If one is a violent offender, then yes, they need to be held accountable. But if one just has a drug problem, if they need mental health care, giving them that care increases the likelihood that they will be productive citizens. So, yes, we don’t care about conviction rates. We care about the impact on the community.
Yeah, but giving that health care isn’t something necessarily you can do all the time.
Well, there’s nothing you can do all the time. You can incarcerate, but we’ve already seen that trying to incarcerate our way out of substance abuse doesn’t work. Trying to incarcerate our way out of mental health issues doesn’t work. We have to start recognizing and treating the root cause and drivers of crime. And if we’re going to be serious about the solution, we have to be serious about the problem.
But there must be cops who say, “I’m doing my job. I am pursuing the law, and I am arresting people who need to be arrested.” And when you’re declining to prosecute someone, they see that as an overreach.
We have roughly 2,000 officers in St. Louis County, and there were some who pushed back.
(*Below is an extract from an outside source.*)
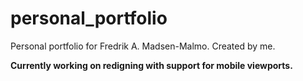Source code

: personal_portfolio
==================

Personal portfolio for Fredrik A. Madsen-Malmo. Created by me.



__Currently working on redigning with support for mobile viewports.__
But we talked to them and explained that 83 percent of people released from prison will be arrested again. That means they’re arresting the same people over and over. When we look at [the fact that] 76 percent of people held in local jails suffer from both mental health problems and substance abuse disorders, what that means is that they’re arresting the same people. Once we start explaining that, we start getting the buy-in.
And I guess prosecutors have always had discretion. You’re just using it differently.
Absolutely. And we’re just using it to where we are prioritizing things that actually affect public safety. I could say this about myself, and I could probably say it about you, when you think about the safety of your family—it’s not that individual in their basement smoking a joint. It’s the individual with a gun who means to harm them.
You seem really unflappable. I just wonder—
Is that a compliment or an insult?
—I just wonder if anything you’ve encountered has pissed you off?
Yeah. I mean, it is frustrating at times, but I understand coming into this office that as a city councilman, I represented 21,000 people, and it’s hard to reach everyone. You have a town hall, you go to businesses and talk to people, and then you get to the council meeting, and there’s still people saying, “How come you haven’t talked about this?” And I’m like, “I’ve talked about it all month.” You still can’t reach them. So now I’m in a jurisdiction of close to a million.